Print nothing except the lines of the listing below from the line with "- Combinational logic은 ALU 제어를 파생<br>" to the line with "- Control signals은 instruction에서 파생 <br>", each exactly as written, both ends included.
"""
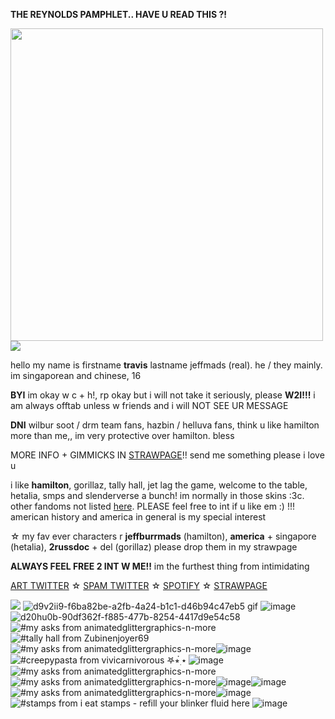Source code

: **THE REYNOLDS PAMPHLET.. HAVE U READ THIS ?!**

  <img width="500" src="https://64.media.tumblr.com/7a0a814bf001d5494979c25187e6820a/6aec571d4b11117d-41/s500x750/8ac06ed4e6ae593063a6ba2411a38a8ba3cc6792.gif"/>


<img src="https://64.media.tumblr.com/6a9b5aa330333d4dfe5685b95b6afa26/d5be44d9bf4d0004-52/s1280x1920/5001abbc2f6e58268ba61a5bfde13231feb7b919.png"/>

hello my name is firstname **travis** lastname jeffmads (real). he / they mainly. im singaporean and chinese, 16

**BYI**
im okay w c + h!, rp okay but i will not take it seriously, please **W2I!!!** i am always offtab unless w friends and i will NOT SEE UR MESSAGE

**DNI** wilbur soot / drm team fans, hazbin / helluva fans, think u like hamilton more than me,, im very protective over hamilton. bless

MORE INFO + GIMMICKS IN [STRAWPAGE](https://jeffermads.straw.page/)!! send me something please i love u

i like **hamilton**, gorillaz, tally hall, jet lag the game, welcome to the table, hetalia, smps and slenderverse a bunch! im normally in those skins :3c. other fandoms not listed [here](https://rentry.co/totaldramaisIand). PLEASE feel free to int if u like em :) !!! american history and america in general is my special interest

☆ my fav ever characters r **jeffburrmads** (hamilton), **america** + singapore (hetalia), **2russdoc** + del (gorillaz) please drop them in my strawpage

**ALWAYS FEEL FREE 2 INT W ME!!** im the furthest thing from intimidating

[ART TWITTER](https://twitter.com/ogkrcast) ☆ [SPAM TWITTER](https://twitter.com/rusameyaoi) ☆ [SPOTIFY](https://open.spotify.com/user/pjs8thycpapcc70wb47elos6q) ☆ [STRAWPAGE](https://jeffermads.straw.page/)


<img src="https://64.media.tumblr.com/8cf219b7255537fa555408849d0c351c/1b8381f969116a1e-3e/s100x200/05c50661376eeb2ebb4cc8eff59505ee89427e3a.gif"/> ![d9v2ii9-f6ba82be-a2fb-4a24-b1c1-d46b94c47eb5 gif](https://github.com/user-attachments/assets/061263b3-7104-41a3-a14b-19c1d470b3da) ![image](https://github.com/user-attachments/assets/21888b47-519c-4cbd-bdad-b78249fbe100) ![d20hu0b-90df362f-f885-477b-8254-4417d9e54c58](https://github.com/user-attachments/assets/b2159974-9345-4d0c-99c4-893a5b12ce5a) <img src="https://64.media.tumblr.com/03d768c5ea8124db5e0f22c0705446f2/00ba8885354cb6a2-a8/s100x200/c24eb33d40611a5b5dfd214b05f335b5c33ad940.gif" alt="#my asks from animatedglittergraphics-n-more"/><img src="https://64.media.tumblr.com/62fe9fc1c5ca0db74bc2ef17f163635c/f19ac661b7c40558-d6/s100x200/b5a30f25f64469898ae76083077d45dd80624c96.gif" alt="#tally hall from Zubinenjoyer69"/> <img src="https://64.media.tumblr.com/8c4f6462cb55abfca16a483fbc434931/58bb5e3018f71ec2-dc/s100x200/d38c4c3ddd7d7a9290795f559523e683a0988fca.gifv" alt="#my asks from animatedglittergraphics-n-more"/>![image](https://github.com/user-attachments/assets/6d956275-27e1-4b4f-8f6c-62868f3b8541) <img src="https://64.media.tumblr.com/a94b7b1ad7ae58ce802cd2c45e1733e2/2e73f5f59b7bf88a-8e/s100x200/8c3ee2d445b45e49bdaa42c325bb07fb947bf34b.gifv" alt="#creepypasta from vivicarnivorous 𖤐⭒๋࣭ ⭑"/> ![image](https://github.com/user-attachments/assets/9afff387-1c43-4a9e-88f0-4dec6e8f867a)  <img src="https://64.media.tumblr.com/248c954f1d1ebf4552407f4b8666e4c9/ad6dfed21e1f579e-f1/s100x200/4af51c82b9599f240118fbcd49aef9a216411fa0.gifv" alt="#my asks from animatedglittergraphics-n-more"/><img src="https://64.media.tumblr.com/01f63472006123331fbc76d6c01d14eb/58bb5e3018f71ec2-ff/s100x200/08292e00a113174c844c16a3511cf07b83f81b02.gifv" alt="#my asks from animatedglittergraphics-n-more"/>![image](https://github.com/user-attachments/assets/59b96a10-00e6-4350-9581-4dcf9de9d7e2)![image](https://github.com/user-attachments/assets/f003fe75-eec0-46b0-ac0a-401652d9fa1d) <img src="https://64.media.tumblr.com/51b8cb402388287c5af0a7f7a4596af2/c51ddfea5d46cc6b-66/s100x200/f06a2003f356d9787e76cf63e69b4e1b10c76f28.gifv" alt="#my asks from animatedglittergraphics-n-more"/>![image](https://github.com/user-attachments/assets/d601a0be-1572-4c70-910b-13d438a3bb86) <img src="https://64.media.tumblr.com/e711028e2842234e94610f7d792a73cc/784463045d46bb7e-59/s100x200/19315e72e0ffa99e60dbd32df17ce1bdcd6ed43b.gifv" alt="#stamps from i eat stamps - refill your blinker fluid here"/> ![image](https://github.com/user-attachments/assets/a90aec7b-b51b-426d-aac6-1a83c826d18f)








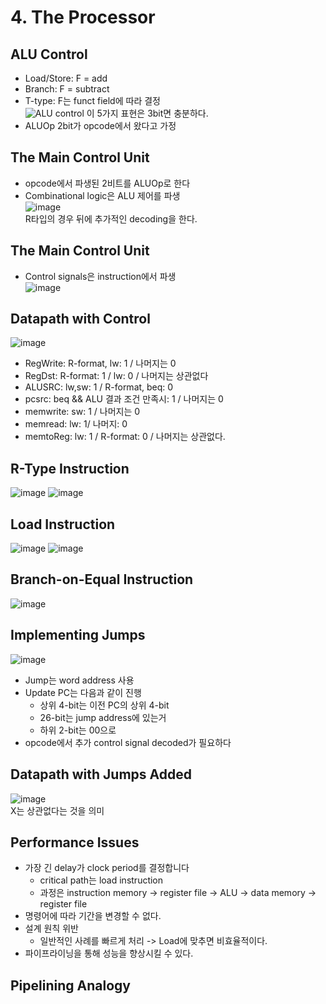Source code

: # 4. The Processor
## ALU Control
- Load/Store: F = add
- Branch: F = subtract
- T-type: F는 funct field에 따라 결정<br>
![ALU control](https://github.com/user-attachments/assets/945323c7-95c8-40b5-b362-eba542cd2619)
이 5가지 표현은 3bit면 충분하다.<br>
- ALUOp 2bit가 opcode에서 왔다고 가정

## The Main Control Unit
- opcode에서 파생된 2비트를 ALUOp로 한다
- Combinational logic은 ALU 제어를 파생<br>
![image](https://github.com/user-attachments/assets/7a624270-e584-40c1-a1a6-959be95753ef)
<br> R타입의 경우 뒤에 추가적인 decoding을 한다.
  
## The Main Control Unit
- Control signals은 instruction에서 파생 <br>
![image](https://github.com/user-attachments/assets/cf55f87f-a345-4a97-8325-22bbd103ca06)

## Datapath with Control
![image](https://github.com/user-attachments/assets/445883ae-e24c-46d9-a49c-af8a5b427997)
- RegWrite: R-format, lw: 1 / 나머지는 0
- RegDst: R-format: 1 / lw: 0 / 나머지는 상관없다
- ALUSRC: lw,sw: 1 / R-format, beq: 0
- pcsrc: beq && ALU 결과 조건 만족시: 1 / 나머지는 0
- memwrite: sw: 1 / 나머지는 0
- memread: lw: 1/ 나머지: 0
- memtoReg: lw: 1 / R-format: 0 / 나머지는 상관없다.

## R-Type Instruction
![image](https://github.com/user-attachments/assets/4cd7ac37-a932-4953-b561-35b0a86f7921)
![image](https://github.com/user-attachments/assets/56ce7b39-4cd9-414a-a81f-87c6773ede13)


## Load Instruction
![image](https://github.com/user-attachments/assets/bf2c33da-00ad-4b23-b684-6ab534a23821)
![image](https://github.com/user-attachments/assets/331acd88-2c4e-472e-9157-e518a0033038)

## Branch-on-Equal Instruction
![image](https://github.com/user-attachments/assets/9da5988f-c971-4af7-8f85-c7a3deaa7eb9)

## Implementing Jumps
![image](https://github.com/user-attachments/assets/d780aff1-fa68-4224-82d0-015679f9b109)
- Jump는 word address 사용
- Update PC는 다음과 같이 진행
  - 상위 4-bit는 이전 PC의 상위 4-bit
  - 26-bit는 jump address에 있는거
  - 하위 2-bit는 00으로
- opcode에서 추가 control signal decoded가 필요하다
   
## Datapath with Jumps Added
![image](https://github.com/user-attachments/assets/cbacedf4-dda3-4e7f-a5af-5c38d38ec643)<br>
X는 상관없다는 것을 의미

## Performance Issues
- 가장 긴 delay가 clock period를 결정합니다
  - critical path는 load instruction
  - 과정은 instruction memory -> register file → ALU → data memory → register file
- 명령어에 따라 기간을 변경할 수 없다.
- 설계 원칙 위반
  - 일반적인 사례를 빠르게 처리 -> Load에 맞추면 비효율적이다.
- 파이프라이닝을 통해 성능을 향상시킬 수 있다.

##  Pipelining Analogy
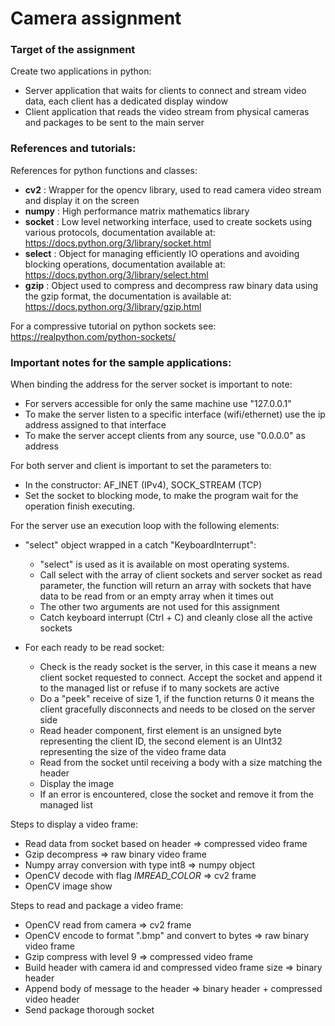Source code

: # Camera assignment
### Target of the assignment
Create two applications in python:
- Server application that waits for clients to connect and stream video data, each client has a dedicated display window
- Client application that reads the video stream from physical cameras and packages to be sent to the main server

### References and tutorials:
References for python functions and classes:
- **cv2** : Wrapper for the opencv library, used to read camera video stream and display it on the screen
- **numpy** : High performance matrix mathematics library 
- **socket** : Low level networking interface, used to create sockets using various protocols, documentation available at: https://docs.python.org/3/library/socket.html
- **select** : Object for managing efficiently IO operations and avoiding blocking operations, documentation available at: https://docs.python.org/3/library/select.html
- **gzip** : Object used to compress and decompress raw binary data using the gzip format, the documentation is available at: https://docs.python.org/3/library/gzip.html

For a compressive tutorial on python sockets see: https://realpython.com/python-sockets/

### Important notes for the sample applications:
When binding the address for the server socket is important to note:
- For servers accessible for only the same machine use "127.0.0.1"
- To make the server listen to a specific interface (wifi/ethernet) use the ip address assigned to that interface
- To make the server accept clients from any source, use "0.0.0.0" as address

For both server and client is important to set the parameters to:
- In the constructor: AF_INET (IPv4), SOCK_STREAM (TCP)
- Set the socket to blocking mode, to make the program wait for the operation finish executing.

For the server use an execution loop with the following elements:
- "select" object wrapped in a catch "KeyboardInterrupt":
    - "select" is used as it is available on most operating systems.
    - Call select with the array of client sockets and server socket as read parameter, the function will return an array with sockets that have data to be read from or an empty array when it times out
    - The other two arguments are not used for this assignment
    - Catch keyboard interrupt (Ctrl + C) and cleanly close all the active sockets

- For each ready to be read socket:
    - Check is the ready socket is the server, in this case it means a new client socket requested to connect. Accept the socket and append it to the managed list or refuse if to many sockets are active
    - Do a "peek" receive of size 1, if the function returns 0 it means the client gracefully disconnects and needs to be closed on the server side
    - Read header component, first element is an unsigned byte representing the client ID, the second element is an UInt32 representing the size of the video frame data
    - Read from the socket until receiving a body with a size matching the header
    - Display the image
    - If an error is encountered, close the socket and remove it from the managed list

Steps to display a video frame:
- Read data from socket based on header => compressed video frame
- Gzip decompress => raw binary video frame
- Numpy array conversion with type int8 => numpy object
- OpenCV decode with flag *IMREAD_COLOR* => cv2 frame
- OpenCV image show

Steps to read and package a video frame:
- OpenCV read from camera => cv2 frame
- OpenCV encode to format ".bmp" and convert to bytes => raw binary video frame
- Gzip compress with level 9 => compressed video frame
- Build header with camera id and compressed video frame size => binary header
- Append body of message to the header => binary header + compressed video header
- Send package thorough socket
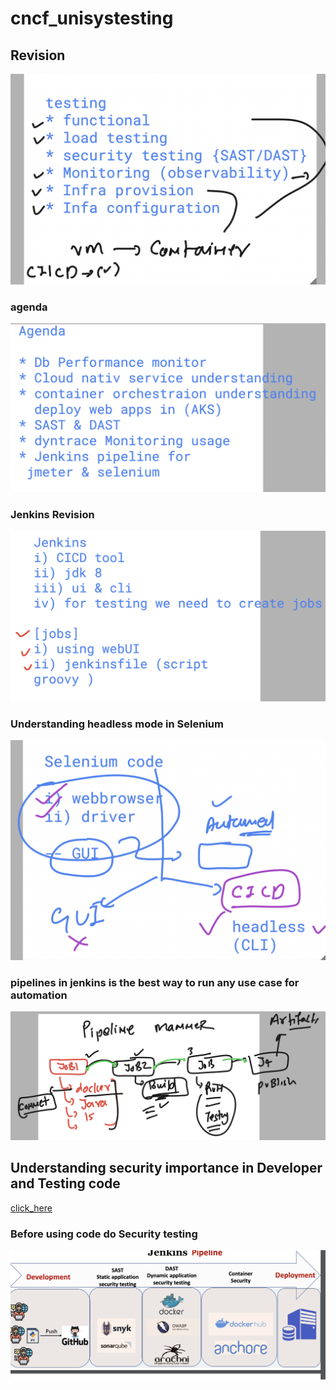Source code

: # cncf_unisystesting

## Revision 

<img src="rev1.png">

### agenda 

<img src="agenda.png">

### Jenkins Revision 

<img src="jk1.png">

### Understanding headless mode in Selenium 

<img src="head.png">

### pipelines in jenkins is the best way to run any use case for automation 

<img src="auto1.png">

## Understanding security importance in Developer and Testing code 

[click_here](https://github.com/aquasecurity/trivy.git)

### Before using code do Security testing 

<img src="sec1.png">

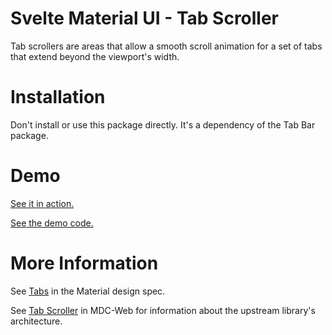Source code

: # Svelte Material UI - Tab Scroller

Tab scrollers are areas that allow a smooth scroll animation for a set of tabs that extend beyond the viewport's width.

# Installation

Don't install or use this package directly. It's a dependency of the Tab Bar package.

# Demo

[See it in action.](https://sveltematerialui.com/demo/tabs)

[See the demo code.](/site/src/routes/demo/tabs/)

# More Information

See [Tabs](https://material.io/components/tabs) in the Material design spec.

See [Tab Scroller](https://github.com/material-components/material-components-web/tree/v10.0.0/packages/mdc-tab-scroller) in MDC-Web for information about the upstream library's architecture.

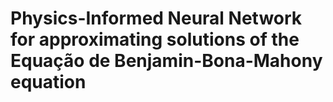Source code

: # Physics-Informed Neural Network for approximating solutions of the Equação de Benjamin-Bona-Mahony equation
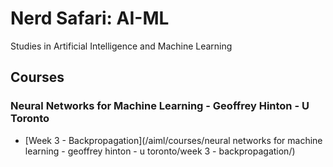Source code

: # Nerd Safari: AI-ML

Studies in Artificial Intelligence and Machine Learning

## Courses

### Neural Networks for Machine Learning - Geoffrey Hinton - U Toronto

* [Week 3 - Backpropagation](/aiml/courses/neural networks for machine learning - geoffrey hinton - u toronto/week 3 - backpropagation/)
"""
→ Reply
- Combinational logic은 ALU 제어를 파생<br>
![image](https://github.com/user-attachments/assets/7a624270-e584-40c1-a1a6-959be95753ef)
<br> R타입의 경우 뒤에 추가적인 decoding을 한다.
  
## The Main Control Unit
- Control signals은 instruction에서 파생 <br>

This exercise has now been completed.